Secondly repeal the Davis-Bacon act, that would allow less expensive roads and more roads.

August 2, 2012 10:11 PM

There is no historical data to demonstrate that deficit spending inhibits gross domestic product, causes inflation or limits any other indicator of economic productivity, nor must federal debt be paid by taxpayers. President Carter oversaw modest deficits with high inflation and low economic growth. President Reagan oversaw huge deficits – the largest in American history – with low inflation and high economic growth. History shows deficits correspond with economic growth, and the larger the deficit, the healthier the economy. To date, the government has spent (essentially creating money out of thin air) well over $10 trillion that has not cost taxpayers a cent.

The federal government is monetarily sovereign. You and me, your local or state government are NOT monetarily sovereign.

Tax increases on anyone removes dollars from the economy and inhibits economic growth.

Cutting federal deficits to grow the economy is like applying leeches to cure anemia.

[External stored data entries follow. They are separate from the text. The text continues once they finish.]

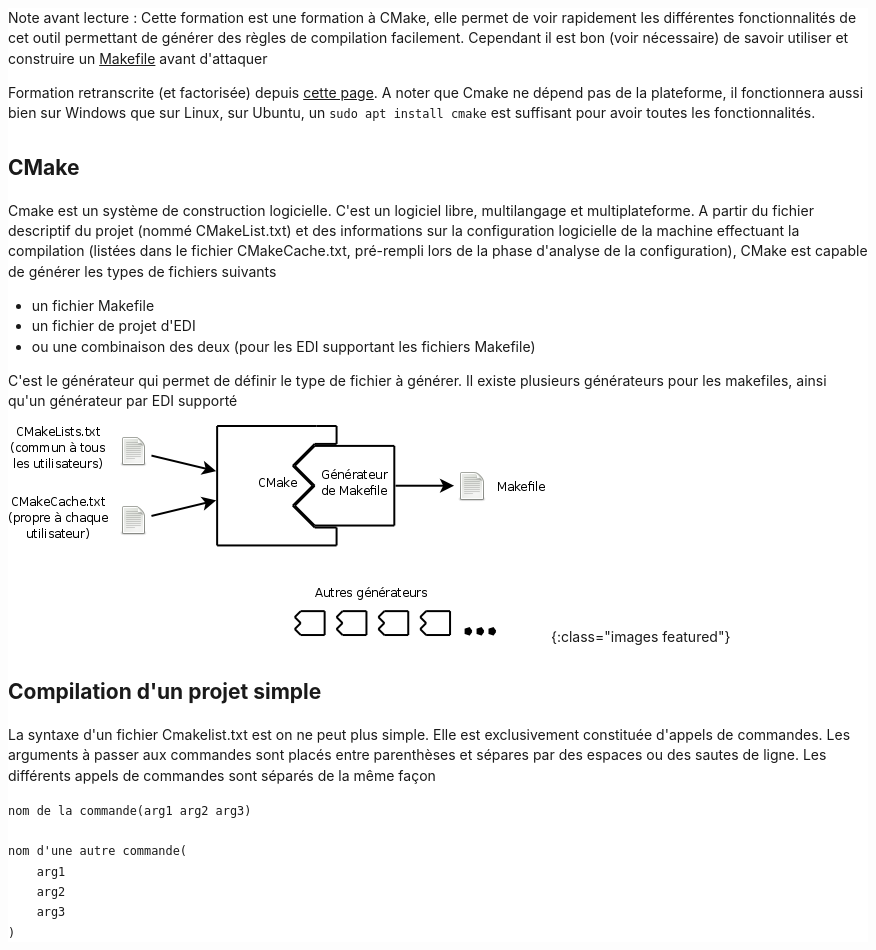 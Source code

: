 


Note avant lecture : Cette formation est une formation à CMake, elle permet de voir rapidement les différentes fonctionnalités de cet outil permettant de générer des règles de compilation facilement. Cependant il est bon (voir nécessaire) de savoir utiliser et construire un [Makefile](/assets/md/formation/learn_makefile) avant d'attaquer 

Formation retranscrite (et factorisée) depuis [cette page](https://florian-goujeon.developpez.com/cours/cmake/initiation/). A noter que Cmake ne dépend pas de la plateforme, il fonctionnera aussi bien sur Windows que sur Linux, sur Ubuntu, un `sudo apt install cmake` est suffisant pour avoir toutes les fonctionnalités. 

## <i class="fab fa-leanpub"></i> CMake

Cmake est un système de construction logicielle. C'est un logiciel libre, multilangage et multiplateforme. A partir du fichier descriptif du projet (nommé CMakeList.txt) et des informations sur la configuration logicielle de la machine effectuant la compilation (listées dans le fichier CMakeCache.txt, pré-rempli lors de la phase d'analyse de la configuration), CMake est capable de générer les types de fichiers suivants
+ un fichier Makefile
+ un fichier de projet d'EDI
+ ou une combinaison des deux (pour les EDI supportant les fichiers Makefile)

C'est le générateur qui permet de définir le type de fichier à générer. Il existe plusieurs générateurs pour les makefiles, ainsi qu'un générateur par EDI supporté 

![cmake](/assets/images/cmake.png)
{:class="images featured"}

## <i class="fab fa-leanpub"></i> Compilation d'un projet simple
La syntaxe d'un fichier Cmakelist.txt est on ne peut plus simple. Elle est exclusivement constituée d'appels de commandes. Les arguments à passer aux commandes sont placés entre parenthèses et sépares par des espaces ou des sautes de ligne. Les différents appels de commandes sont séparés de la même façon
```
nom de la commande(arg1 arg2 arg3)

nom d'une autre commande(
    arg1
    arg2
    arg3
)
```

Two key equations in economics:

Federal Deficits – Net Imports = Net Private Savings

Gross Domestic Product = Federal Spending + Private Investment and Consumption + Net exports

August 5, 2012 6:23 PM

Bambi, " To date, the government has spent (essentially creating money out of thin air) well over $10 trillion that has not cost taxpayers a cent." with that statement alone I can only hope that you are not a teacher.

August 5, 2012 8:55 PM

Bambi, " To date, the government has spent (essentially creating money out of thin air) well over $10 trillion that has not cost taxpayers a cent." with that statement alone I can only hope that you are not a teacher.